**Stored data entries**
---------------

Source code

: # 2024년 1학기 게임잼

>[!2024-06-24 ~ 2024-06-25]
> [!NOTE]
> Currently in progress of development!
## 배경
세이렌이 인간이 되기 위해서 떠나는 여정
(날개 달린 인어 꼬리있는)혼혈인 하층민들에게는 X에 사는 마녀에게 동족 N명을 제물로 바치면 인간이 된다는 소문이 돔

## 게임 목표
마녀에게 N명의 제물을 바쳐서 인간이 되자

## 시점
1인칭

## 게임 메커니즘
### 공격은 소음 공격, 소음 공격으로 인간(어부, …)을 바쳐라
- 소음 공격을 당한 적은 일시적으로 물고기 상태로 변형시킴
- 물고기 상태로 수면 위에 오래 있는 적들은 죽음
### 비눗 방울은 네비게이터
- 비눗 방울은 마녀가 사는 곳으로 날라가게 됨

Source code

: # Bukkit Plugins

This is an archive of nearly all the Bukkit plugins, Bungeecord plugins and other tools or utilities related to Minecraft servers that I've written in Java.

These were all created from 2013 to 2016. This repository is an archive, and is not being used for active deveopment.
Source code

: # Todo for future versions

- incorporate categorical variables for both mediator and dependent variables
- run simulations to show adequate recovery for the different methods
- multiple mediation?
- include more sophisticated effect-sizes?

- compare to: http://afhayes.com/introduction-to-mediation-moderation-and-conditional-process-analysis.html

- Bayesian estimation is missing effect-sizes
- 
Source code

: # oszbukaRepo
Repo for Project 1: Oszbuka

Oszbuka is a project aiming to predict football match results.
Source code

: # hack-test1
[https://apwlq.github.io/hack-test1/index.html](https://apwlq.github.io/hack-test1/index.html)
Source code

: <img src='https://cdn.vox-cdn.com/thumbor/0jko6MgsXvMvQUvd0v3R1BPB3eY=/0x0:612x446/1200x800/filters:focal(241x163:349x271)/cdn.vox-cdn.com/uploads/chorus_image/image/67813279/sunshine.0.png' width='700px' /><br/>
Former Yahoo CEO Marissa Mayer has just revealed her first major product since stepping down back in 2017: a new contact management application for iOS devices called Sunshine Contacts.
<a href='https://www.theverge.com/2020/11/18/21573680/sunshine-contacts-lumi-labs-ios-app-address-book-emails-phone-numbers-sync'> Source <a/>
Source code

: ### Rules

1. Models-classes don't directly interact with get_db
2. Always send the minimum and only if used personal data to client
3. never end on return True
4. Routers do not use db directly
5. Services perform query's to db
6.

---------------

If a line in the records contains "mediation", report it.

- multiple mediation?
- compare to: http://afhayes.com/introduction-to-mediation-moderation-and-conditional-process-analysis.html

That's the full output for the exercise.